3 months after 20 people were killed in a limousine accident in Schoaries, NY (see previous blog), the National Transportation Safety Board has still not been able to inspect the vehicle. The NTSB has not been able to get closer than 15 feet from the vehicle because the local district attorney is blocking them from doing so. The accident was the deadliest of all traffic accidents in the US since 2009. The vehicle was a modified 2001 Ford excursion that had failed a state inspection and was driven by a driver that didn’t have the credentials to drive such vehicle.
In certain area such as aviation or train transportation, the NTSB has the legal authority to control the investigation but in highway crashes, local authorities are in charge and in this case the local district attorney has been keeping the federal agency from completing their investigation.
Loss of critical evidence
Back in mid December, NTSB General Counsel Kathleen Silbaugh sent a letter to Susan Mallery, the district attorney of Scholarie County in Upstate NY to let her know that “The delays you imposed have denied the NTSB access to the primary, essential evidence, resulting in safety-critical evidence being lost,”. Mallery replied to Sillbaugh that investigators were given opportunities to see the limo but that the State Police and her office had to maintain the integrity of evidence because the criminal case has priority.

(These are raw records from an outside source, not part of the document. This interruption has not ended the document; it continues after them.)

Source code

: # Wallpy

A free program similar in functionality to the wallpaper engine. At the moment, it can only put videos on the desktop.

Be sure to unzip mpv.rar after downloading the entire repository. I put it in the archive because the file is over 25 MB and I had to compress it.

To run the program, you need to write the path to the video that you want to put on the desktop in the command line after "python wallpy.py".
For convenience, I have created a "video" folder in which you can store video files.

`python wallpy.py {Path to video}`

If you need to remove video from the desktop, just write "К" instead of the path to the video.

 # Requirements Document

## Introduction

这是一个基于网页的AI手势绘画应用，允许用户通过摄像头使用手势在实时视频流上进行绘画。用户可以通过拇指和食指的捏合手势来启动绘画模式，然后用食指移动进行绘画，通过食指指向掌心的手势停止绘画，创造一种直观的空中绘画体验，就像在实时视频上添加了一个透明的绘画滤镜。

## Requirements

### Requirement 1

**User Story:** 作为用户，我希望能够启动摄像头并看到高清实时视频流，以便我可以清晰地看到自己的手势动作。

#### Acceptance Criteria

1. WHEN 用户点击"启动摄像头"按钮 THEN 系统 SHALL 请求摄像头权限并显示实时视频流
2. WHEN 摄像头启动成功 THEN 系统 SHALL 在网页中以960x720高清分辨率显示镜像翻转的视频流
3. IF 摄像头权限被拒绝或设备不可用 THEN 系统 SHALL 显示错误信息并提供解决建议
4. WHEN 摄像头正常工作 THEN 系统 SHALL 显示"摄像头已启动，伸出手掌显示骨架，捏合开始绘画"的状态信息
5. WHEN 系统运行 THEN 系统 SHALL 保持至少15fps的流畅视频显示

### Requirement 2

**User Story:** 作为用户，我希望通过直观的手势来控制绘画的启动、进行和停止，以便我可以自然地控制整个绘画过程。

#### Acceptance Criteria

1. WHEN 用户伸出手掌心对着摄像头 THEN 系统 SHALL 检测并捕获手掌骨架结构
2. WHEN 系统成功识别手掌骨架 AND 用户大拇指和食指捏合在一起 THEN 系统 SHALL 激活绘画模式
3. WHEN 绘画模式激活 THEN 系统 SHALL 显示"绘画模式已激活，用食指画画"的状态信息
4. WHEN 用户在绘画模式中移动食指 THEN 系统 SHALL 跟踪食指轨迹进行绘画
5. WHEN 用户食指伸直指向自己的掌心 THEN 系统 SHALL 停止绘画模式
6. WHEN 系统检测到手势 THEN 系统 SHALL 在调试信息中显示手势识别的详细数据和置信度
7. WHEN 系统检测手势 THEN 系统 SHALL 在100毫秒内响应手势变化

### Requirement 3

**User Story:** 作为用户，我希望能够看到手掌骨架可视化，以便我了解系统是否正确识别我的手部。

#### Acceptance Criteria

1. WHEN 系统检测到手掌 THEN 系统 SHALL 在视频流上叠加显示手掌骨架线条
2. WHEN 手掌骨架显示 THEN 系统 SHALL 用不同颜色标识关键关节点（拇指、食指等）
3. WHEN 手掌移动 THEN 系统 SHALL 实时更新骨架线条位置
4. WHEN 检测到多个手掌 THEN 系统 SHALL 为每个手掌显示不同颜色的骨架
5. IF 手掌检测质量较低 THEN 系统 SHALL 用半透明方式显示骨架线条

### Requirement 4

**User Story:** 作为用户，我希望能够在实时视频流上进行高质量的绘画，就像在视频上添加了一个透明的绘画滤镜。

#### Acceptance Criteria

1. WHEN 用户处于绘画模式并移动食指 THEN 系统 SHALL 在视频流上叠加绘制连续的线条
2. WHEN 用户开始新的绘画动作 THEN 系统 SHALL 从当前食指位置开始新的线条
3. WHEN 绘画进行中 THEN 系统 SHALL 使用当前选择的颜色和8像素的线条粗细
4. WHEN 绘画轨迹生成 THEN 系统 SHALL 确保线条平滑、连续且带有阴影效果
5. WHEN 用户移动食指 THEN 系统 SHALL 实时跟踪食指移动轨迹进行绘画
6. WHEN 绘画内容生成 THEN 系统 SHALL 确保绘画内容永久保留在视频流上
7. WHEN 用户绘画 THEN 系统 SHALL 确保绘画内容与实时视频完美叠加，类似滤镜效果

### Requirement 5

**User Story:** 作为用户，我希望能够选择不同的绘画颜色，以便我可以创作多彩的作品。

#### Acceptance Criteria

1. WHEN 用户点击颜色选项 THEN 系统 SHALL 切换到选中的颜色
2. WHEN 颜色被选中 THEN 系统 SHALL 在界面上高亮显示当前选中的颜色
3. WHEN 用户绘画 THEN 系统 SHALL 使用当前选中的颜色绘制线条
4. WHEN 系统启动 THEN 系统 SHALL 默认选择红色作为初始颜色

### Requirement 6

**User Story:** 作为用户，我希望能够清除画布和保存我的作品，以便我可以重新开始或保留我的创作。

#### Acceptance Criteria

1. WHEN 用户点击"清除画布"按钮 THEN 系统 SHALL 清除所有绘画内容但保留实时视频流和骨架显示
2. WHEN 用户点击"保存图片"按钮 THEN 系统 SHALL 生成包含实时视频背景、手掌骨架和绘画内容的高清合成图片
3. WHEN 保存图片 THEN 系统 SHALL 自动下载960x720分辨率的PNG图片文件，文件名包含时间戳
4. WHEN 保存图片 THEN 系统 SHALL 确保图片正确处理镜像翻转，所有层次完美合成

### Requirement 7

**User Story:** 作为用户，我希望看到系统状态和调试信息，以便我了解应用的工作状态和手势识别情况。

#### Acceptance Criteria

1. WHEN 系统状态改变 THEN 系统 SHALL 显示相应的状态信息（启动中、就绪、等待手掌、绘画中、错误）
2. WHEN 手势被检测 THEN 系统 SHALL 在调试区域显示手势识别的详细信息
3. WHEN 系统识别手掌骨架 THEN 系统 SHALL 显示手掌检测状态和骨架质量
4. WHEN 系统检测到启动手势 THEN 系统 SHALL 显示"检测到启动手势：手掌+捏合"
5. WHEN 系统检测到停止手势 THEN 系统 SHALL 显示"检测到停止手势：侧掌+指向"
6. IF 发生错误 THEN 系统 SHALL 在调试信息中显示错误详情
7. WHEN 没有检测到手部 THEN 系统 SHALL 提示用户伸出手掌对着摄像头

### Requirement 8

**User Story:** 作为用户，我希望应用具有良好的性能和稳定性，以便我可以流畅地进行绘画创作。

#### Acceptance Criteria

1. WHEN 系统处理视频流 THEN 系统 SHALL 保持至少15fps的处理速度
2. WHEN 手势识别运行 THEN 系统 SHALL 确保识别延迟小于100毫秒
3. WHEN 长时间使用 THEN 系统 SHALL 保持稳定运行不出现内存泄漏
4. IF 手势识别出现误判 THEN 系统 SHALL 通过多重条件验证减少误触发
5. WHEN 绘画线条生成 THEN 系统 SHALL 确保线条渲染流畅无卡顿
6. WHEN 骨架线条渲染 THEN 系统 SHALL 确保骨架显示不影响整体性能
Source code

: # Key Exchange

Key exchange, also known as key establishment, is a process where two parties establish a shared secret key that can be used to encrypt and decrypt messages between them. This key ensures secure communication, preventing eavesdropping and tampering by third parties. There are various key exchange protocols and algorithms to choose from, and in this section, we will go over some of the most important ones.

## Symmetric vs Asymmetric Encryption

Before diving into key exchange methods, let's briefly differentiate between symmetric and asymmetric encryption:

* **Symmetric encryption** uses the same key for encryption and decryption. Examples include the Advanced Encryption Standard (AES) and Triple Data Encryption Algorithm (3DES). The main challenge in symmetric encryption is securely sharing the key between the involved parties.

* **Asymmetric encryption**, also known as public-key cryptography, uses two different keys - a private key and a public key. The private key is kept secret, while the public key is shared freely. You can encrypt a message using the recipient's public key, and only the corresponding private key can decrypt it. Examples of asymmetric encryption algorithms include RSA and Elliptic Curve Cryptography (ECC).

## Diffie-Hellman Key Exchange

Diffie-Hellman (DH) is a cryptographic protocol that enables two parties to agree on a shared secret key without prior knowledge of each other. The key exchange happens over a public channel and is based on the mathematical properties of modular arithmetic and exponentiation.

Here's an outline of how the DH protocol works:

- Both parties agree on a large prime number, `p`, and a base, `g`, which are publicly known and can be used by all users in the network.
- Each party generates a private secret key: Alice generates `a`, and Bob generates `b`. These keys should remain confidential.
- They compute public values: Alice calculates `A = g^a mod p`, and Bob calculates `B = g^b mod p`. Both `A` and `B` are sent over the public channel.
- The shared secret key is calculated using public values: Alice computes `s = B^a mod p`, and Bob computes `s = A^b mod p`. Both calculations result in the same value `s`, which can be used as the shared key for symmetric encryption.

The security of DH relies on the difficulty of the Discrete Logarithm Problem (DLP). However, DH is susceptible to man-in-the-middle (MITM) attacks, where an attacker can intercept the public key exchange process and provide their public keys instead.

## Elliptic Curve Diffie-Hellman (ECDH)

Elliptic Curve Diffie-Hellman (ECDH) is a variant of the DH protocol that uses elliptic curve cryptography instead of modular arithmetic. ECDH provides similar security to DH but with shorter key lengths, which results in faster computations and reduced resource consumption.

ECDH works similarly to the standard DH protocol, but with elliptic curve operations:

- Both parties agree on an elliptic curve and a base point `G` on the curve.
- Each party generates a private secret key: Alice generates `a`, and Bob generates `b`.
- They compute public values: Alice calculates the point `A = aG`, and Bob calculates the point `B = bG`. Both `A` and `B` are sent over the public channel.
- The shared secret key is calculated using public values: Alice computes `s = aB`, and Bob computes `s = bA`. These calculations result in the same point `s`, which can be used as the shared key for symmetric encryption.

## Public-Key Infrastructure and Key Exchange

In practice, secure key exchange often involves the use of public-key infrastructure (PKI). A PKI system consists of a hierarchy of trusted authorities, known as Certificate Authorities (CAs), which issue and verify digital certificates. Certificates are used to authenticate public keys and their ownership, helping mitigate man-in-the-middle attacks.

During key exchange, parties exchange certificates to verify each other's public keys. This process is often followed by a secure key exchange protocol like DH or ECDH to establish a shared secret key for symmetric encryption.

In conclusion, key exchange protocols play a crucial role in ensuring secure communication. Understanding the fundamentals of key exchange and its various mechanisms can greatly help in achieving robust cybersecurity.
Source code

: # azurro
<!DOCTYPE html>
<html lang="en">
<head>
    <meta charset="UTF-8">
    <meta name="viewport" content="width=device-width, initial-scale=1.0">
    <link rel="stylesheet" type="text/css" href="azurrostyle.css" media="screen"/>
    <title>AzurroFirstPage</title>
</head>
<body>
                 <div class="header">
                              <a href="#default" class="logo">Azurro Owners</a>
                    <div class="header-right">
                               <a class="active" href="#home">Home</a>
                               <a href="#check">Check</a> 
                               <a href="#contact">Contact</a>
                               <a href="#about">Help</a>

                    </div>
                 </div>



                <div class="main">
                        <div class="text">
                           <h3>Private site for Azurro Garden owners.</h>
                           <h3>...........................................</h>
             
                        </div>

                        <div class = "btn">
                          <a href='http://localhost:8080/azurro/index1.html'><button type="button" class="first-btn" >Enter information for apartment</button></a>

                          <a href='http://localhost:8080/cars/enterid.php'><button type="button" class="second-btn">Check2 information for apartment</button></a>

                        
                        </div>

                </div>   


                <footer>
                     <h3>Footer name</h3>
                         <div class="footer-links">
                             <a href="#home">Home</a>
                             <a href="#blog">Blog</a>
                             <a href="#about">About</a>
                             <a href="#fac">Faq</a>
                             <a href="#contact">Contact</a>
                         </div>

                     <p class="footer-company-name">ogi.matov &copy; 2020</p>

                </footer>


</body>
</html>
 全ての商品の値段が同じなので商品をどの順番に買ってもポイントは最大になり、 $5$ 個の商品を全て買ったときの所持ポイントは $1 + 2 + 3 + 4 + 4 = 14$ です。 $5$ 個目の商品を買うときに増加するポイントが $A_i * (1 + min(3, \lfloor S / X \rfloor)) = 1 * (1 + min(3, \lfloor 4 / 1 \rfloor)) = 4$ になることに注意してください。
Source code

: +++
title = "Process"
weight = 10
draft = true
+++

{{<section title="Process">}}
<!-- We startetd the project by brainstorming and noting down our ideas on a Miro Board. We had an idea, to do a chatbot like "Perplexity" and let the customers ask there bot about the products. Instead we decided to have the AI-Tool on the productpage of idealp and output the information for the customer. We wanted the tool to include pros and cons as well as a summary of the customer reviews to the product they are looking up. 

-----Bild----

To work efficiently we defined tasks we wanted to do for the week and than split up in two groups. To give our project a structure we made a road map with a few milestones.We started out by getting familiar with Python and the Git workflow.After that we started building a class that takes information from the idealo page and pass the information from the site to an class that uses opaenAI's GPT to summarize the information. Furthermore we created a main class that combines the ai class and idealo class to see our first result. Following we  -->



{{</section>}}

Since the beginning of October the limo has been sitting beneath a state police tent near Albany. The limo was a 2001 Ford Excursion that was modified into a stretch limo. This type of vehicle is particularly dangerous and may soon be banned in New York Sate. The NTSB investigation could have resulted in valuable safety recommendations specific to this type of modified vehicle especially in regards to the braking system. However because of the delay, the NTSB will no longer be able to evaluate corrosion. This evaluation would have been critical to look at the brakes or at the condition of the electrical system at the time of the accident.